WHAT YOU NEED TO DO:
Your task is to gather the lines below that hold the string "fast".

Collected data:
= = = = =

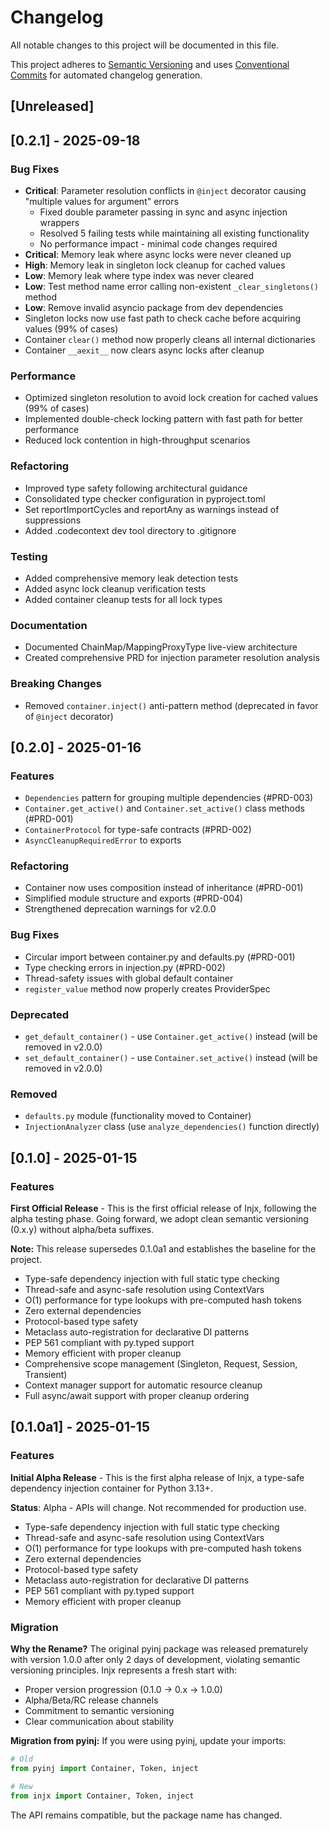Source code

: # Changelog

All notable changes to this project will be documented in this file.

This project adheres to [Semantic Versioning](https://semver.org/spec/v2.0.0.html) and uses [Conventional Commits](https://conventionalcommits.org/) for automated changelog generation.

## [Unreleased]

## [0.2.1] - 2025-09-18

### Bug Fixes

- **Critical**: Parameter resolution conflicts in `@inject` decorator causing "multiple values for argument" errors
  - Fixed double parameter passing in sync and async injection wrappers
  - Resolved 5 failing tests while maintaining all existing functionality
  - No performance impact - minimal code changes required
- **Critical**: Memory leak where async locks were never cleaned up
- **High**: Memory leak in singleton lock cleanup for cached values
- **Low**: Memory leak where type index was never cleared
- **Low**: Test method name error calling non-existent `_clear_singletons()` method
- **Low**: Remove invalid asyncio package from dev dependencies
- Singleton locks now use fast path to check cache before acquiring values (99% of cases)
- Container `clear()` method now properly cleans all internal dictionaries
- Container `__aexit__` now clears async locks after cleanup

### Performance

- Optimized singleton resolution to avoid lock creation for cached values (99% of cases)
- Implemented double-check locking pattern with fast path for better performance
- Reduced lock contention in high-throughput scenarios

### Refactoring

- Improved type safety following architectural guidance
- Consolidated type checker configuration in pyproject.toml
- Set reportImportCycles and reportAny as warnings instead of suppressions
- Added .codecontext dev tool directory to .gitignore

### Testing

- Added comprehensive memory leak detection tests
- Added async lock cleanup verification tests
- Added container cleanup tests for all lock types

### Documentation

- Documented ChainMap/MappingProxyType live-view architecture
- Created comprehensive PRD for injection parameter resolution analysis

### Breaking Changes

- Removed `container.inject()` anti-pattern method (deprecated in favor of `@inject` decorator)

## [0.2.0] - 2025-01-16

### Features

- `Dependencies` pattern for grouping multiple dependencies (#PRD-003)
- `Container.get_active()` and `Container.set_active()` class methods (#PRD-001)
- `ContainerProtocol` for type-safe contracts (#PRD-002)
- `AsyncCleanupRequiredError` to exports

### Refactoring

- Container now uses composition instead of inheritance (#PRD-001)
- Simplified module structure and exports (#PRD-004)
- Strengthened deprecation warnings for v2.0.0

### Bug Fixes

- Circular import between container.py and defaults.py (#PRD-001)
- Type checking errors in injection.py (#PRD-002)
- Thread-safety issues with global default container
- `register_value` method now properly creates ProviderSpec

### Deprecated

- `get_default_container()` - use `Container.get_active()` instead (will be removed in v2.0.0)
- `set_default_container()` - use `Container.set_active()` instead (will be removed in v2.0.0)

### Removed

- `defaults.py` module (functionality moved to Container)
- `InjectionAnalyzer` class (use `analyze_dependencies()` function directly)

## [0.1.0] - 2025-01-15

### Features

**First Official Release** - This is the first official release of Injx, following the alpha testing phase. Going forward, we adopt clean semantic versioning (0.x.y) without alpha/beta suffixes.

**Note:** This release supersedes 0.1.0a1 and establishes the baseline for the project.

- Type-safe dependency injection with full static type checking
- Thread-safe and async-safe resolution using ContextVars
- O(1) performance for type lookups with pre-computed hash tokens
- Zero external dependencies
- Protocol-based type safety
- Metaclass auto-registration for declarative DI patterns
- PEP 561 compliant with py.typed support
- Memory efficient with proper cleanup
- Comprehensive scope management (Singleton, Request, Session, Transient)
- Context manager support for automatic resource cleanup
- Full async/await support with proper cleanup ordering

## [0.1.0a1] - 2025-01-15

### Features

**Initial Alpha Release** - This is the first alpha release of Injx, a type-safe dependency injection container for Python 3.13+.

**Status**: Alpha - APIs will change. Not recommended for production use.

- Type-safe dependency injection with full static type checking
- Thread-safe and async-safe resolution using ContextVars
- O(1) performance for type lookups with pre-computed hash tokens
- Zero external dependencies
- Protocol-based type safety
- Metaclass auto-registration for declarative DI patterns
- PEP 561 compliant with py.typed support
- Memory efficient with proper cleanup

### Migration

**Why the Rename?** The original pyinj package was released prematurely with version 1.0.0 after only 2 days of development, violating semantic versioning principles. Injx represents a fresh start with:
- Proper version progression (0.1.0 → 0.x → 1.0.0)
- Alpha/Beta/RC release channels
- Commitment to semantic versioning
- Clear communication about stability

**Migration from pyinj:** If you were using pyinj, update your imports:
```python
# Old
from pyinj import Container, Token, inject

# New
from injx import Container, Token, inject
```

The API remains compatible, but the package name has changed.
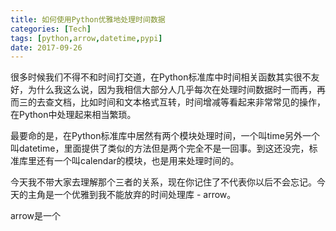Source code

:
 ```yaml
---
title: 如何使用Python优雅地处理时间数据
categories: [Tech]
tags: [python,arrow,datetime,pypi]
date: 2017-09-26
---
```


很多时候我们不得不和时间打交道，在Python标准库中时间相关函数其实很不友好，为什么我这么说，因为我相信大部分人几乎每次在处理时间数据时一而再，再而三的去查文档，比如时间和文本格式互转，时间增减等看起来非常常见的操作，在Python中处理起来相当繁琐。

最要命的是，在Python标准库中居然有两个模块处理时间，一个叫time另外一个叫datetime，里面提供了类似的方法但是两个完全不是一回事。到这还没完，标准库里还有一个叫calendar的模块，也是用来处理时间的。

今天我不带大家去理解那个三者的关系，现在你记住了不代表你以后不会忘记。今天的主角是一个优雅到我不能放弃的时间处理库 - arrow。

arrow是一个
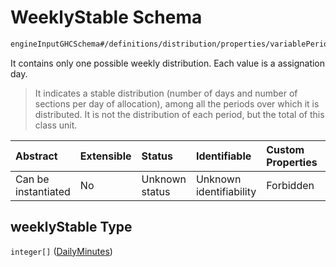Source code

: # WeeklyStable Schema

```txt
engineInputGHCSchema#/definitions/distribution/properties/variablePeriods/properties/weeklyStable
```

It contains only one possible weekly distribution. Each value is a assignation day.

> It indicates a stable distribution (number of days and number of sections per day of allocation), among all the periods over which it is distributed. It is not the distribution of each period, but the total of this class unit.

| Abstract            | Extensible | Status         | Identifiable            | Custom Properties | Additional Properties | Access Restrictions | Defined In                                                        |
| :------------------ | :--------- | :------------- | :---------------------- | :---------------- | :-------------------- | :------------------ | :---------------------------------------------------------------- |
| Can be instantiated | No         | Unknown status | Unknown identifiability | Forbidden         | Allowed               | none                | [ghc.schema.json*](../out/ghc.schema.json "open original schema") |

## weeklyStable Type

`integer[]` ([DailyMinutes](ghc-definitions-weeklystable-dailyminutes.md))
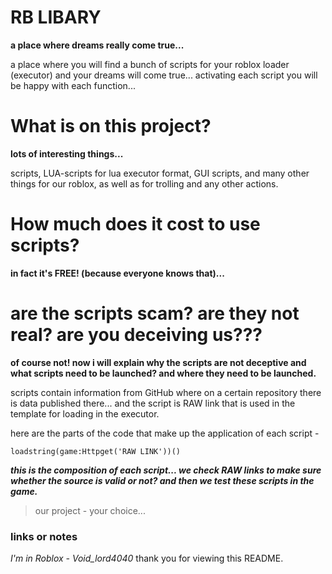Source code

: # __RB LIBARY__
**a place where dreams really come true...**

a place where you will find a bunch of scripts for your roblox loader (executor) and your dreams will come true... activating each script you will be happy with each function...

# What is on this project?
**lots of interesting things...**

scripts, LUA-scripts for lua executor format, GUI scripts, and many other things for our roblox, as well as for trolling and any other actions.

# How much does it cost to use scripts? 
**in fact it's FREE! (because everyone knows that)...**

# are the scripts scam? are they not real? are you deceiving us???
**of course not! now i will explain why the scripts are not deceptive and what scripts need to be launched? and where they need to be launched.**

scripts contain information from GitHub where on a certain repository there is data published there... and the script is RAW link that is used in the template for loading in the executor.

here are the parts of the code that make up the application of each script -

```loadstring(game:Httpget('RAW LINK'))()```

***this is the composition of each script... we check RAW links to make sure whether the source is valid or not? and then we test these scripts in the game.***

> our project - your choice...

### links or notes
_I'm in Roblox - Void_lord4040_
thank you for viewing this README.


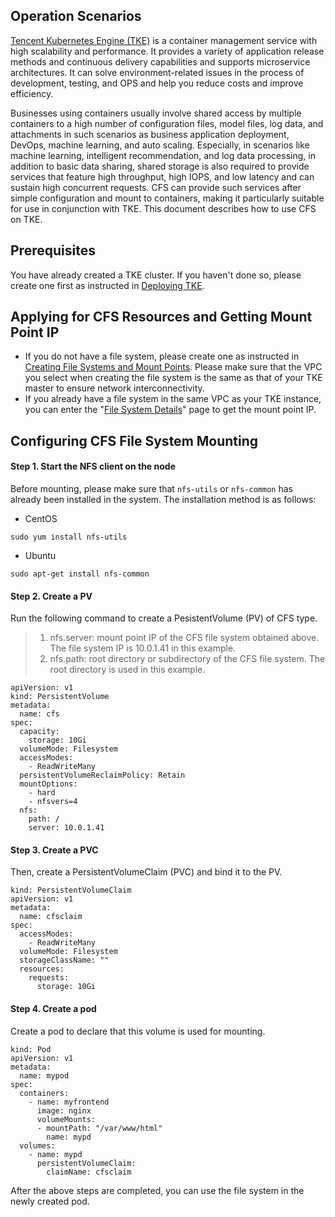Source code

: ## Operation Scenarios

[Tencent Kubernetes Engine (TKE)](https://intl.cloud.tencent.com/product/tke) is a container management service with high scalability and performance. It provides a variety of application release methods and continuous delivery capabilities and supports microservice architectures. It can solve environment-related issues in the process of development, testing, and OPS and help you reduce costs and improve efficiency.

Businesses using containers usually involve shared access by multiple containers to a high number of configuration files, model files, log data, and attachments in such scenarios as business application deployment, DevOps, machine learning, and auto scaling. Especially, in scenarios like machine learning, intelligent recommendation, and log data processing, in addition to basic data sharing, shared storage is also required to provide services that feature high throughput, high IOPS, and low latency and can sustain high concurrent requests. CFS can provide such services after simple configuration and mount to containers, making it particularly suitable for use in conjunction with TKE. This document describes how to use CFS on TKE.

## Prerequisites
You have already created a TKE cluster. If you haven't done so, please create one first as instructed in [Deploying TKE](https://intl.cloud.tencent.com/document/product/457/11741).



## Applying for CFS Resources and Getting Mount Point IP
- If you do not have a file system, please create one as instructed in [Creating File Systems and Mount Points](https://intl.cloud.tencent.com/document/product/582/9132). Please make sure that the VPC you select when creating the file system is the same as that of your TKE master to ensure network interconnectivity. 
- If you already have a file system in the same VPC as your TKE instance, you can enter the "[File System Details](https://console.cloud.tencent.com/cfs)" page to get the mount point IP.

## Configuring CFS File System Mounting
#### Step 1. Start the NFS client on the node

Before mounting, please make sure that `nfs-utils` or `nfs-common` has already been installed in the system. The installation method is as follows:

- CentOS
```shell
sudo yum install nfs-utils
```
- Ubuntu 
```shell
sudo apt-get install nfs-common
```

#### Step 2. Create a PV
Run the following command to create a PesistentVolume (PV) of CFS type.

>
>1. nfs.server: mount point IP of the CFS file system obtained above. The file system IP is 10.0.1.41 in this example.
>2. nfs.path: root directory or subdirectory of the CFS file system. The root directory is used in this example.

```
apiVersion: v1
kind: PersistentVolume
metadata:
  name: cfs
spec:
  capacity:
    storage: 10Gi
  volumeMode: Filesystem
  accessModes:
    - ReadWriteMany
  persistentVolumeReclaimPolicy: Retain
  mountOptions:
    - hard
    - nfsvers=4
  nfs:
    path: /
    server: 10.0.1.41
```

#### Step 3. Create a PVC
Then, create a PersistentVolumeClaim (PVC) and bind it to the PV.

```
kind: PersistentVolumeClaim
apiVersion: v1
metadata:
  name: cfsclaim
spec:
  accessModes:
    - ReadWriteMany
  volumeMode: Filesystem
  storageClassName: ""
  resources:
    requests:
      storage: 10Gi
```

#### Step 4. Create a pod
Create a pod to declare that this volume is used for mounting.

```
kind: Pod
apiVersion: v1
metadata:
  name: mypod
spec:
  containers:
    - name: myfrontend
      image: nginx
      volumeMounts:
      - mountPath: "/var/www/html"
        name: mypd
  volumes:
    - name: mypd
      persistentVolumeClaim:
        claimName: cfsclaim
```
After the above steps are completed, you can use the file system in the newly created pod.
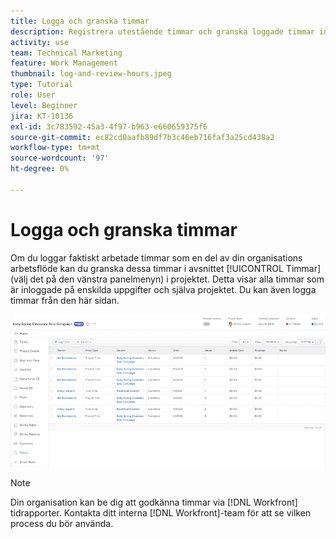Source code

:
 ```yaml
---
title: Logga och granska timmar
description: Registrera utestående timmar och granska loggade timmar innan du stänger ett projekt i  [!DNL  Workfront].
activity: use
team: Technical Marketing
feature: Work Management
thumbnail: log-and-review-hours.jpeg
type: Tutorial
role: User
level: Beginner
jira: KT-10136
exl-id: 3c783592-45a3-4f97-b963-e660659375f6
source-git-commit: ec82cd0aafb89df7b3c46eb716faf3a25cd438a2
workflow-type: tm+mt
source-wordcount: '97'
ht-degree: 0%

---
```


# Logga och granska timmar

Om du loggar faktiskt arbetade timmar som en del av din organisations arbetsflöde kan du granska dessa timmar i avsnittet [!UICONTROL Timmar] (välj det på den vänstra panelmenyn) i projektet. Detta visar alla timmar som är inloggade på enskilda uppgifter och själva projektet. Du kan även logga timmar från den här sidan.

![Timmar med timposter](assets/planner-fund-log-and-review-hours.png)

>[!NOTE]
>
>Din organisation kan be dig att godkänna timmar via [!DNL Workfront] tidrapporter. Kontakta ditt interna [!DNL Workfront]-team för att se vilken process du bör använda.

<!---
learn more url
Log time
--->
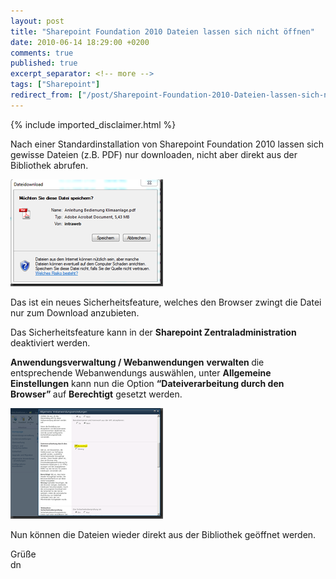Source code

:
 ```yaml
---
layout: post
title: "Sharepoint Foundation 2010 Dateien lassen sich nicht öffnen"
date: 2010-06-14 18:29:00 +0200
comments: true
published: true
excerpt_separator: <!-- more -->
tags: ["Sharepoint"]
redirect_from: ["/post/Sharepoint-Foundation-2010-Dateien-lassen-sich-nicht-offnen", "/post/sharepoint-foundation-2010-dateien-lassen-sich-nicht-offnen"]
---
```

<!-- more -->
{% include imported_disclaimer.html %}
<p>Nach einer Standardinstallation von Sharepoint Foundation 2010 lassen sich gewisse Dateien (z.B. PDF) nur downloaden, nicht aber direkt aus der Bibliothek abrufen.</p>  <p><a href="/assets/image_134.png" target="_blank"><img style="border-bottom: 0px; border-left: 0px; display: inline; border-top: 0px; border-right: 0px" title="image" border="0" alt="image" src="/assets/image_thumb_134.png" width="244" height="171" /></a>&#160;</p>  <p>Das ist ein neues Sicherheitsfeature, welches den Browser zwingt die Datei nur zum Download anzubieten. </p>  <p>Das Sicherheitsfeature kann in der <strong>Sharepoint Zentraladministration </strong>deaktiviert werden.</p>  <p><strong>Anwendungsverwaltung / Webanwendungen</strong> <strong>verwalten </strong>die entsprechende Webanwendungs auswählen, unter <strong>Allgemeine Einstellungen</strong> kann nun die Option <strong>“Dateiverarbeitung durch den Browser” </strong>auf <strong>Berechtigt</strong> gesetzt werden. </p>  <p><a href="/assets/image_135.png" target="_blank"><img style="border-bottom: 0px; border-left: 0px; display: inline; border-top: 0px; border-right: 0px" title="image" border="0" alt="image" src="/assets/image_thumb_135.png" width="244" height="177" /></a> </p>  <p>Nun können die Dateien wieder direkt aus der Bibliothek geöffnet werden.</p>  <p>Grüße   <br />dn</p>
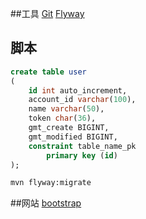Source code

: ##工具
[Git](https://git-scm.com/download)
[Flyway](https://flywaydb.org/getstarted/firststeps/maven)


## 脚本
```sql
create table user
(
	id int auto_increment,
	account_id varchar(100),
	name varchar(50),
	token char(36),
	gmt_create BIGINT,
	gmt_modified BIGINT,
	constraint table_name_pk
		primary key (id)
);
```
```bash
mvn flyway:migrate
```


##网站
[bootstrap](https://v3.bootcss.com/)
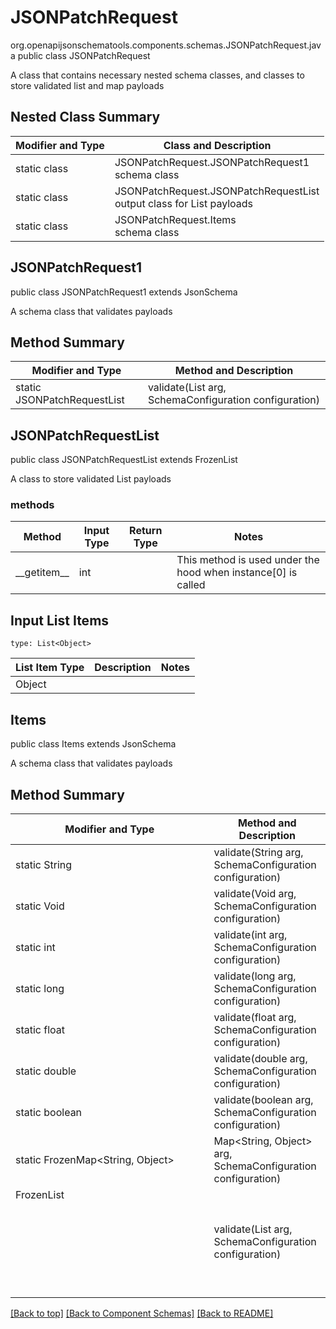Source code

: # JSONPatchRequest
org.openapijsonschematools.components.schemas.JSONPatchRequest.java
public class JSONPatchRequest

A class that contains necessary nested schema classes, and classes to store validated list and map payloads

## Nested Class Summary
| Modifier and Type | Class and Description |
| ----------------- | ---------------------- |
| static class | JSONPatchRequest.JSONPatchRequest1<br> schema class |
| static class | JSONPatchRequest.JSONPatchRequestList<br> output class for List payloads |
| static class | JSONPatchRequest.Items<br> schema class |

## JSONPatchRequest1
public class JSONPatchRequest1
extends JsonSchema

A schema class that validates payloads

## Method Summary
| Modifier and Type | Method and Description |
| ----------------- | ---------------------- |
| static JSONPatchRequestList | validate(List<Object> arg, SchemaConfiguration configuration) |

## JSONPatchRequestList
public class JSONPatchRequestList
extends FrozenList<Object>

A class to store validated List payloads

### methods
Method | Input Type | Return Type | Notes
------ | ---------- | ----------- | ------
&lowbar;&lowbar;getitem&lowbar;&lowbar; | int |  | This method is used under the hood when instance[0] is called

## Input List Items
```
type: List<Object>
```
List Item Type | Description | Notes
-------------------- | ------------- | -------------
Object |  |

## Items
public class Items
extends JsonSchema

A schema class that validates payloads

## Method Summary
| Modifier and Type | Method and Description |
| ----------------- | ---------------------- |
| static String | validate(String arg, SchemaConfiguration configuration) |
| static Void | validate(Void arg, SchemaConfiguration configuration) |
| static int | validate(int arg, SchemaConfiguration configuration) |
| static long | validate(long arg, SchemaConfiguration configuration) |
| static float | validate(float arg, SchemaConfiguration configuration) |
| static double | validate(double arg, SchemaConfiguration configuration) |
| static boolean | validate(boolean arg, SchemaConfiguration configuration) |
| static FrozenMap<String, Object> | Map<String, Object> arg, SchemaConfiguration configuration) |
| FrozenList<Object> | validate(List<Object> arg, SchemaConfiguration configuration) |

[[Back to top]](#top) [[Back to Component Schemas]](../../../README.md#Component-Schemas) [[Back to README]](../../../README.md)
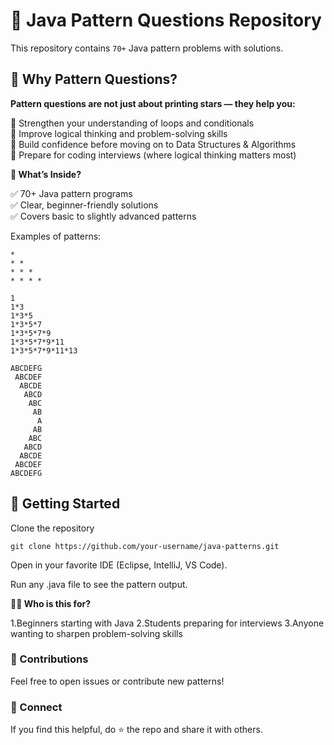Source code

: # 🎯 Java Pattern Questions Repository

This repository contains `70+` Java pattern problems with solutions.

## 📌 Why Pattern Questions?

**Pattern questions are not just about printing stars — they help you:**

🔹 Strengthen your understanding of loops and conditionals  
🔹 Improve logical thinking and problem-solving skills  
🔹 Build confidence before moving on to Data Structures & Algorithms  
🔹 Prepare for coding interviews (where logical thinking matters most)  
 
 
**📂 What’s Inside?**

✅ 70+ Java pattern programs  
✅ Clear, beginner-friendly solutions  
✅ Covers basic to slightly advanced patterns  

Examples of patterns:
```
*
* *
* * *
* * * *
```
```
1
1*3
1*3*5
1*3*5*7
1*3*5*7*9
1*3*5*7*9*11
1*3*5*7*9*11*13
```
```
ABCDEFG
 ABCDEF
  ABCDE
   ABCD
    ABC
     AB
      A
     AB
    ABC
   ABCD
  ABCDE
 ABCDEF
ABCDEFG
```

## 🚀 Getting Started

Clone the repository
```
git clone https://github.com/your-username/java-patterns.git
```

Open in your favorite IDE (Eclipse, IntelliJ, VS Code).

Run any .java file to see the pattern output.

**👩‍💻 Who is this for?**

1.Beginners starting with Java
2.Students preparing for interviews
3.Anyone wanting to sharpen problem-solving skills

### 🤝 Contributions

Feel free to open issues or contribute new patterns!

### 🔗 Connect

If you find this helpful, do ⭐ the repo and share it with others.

= = = = =

RESPONSE AREA:
- Singleton locks now use fast path to check cache before acquiring values (99% of cases)
- Implemented double-check locking pattern with fast path for better performance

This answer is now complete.